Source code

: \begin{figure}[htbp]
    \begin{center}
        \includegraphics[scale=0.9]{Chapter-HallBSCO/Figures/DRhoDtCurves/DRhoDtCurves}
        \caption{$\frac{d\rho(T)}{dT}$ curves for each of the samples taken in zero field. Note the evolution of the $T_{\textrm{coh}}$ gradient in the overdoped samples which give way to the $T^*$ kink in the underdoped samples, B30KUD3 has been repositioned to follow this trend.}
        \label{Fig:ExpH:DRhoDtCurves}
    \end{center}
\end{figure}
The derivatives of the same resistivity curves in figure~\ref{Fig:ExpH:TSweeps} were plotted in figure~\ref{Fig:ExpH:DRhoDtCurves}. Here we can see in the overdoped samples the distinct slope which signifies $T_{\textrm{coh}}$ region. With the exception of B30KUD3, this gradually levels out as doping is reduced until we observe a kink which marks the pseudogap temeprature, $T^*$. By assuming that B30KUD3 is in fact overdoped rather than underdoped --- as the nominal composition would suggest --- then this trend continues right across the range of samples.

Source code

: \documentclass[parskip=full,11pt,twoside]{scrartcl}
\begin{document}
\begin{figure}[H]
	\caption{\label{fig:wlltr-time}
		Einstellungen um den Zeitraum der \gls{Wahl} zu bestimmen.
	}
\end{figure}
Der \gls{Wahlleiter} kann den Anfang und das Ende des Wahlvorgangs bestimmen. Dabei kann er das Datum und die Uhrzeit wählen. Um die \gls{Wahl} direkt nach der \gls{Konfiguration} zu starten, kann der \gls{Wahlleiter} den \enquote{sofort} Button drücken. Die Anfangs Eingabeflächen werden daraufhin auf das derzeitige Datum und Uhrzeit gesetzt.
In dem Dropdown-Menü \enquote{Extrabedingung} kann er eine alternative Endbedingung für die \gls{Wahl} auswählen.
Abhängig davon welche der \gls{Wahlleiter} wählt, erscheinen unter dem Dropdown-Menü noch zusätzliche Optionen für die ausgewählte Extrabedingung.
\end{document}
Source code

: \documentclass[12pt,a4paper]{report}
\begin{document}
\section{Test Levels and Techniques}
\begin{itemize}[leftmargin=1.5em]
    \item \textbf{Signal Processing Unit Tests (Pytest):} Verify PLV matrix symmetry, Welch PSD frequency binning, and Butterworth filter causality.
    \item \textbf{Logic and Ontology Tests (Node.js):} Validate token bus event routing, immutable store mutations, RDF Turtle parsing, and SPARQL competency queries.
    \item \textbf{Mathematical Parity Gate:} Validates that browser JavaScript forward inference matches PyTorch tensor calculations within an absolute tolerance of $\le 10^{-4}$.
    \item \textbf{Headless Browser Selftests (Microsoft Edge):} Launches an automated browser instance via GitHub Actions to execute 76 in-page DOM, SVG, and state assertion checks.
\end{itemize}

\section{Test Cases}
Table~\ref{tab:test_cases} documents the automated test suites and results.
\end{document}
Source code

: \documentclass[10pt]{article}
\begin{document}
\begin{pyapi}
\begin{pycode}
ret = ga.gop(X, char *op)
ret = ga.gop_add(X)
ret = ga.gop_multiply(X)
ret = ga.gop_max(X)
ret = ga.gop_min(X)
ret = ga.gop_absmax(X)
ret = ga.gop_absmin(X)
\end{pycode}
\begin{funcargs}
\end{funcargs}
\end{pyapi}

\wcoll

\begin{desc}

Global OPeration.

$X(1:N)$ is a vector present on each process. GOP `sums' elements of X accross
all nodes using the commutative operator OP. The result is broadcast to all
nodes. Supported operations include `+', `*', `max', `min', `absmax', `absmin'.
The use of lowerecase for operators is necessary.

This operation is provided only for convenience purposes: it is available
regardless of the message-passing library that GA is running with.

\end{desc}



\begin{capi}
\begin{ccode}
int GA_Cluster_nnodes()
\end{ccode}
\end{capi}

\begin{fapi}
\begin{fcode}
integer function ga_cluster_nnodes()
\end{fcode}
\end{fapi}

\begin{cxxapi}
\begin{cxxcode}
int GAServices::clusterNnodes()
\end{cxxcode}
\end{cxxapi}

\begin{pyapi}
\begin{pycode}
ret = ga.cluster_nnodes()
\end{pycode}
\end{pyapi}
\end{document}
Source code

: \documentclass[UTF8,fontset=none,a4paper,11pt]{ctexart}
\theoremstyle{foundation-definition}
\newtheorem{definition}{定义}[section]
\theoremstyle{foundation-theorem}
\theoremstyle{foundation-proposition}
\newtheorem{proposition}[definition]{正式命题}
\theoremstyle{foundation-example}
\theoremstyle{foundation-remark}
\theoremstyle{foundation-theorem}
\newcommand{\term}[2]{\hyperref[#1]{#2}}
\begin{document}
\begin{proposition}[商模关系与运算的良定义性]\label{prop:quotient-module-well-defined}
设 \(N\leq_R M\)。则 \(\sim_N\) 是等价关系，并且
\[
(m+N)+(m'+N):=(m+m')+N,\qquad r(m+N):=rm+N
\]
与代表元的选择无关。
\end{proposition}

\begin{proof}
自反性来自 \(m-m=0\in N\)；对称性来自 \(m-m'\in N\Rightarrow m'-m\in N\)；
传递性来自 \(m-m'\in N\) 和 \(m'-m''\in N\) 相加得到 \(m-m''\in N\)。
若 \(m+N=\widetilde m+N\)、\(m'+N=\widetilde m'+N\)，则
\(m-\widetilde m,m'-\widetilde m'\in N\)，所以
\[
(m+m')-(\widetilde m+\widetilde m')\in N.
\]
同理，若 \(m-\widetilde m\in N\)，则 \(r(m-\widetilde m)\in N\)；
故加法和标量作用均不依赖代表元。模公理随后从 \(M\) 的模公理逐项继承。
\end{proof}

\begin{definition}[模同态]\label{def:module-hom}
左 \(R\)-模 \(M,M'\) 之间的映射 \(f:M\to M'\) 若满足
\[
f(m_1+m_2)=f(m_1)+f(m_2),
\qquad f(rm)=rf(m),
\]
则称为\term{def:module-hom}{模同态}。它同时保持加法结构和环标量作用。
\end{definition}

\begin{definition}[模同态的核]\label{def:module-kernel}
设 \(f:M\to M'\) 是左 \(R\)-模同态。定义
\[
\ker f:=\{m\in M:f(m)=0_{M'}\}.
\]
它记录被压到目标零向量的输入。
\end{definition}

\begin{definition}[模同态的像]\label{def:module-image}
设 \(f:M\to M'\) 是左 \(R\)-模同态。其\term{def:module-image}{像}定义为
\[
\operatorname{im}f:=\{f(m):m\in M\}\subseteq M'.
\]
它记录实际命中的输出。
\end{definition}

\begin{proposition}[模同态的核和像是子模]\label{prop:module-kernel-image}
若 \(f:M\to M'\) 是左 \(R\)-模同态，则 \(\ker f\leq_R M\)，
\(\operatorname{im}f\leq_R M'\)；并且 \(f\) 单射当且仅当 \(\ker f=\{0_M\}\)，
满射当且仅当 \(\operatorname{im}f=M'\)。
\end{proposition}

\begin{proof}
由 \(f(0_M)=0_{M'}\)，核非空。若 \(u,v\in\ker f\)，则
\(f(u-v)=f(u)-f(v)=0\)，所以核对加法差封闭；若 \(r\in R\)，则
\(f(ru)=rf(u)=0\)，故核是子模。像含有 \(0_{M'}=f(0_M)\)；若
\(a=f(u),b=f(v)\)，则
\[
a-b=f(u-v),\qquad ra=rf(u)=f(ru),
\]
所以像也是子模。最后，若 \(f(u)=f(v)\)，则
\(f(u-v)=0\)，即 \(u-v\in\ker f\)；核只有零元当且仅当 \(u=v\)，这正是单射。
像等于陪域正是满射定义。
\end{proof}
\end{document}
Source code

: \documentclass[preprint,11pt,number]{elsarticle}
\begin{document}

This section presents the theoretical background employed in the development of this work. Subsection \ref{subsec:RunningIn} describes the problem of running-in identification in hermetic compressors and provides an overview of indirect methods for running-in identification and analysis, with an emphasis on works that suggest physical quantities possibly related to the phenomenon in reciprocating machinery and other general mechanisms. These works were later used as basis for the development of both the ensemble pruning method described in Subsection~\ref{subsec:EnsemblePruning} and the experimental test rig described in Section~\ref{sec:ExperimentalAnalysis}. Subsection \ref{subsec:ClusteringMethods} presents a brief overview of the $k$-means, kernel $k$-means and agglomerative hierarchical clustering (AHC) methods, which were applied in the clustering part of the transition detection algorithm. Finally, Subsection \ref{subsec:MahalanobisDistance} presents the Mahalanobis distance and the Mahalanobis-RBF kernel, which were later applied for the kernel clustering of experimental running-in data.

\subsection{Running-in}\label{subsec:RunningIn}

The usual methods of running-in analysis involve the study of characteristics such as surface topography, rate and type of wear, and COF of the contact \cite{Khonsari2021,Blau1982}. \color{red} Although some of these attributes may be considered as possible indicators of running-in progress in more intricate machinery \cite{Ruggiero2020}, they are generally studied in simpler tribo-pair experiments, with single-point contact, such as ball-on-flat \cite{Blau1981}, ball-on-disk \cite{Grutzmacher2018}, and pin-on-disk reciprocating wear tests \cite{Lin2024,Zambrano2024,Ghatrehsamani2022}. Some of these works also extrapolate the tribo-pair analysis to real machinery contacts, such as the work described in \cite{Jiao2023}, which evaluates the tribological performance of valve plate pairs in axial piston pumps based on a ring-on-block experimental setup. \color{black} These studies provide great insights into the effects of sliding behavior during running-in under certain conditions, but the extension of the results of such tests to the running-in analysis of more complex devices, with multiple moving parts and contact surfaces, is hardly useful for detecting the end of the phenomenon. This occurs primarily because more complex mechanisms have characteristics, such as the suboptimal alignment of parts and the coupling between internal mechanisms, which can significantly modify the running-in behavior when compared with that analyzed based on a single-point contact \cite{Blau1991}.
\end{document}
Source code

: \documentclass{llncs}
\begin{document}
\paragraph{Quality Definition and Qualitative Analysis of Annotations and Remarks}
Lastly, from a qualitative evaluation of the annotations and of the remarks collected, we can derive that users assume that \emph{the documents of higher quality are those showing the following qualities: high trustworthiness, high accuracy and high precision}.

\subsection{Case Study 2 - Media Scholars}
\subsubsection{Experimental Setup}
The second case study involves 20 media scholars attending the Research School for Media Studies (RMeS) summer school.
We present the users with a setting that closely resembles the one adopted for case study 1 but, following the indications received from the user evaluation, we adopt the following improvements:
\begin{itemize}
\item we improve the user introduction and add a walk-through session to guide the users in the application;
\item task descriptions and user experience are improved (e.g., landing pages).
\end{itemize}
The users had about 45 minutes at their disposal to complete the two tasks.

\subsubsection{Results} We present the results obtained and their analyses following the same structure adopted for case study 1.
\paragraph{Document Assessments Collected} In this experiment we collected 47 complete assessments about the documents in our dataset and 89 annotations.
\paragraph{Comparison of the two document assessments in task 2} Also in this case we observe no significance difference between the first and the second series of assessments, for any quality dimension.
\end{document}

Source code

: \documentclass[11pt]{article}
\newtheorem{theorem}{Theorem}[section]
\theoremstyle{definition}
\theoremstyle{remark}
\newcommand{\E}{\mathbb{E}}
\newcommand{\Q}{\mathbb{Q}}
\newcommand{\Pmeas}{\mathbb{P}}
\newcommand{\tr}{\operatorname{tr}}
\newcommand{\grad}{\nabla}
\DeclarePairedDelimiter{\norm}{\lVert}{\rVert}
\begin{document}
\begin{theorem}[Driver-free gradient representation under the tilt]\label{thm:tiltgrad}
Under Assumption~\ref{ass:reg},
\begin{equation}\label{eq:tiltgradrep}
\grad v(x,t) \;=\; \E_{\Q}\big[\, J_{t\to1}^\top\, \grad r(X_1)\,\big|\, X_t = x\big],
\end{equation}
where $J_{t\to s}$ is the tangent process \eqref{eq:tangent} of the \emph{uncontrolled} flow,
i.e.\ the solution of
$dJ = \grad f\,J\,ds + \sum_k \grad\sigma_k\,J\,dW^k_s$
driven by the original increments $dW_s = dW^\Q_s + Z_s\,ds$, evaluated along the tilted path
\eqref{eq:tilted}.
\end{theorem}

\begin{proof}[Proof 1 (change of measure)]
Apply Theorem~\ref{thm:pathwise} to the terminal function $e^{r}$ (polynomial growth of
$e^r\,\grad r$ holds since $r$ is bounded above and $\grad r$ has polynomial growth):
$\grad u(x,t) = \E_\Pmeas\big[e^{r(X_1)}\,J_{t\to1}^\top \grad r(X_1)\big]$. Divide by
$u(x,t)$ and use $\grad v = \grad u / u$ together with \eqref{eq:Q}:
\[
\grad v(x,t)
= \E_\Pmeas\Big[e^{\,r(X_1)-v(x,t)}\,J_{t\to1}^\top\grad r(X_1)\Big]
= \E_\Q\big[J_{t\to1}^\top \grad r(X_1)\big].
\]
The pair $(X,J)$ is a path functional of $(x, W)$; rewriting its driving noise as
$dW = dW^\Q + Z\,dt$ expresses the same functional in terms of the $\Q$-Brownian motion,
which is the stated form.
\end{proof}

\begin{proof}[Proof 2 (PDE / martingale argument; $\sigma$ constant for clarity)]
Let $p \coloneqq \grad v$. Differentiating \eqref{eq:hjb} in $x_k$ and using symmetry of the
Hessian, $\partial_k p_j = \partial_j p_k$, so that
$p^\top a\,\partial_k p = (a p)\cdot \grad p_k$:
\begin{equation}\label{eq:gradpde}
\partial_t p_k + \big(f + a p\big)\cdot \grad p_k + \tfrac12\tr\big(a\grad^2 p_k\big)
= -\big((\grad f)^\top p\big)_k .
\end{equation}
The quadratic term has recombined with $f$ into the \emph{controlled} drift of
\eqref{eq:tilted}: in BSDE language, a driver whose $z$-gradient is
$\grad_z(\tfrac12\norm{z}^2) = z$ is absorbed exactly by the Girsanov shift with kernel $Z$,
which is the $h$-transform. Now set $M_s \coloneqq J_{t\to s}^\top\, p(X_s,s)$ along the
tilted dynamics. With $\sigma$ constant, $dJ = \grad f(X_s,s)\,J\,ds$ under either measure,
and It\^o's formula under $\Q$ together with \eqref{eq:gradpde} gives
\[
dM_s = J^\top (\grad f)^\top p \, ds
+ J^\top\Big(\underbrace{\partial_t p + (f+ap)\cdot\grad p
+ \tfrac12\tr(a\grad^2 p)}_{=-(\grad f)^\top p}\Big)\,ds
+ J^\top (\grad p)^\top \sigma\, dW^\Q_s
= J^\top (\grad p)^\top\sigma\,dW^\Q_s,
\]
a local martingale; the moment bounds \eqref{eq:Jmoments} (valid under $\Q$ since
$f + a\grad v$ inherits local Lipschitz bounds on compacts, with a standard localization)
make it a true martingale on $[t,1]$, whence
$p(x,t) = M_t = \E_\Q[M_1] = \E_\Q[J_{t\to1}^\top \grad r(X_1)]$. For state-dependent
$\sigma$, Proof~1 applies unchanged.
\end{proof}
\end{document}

▸ ASSIGNED TASK
For the word "equation", return every line of the records that holds it.

▸ YOUR SOLUTION
\begin{equation}\label{eq:tiltgradrep}
\end{equation}
\begin{equation}\label{eq:gradpde}
\end{equation}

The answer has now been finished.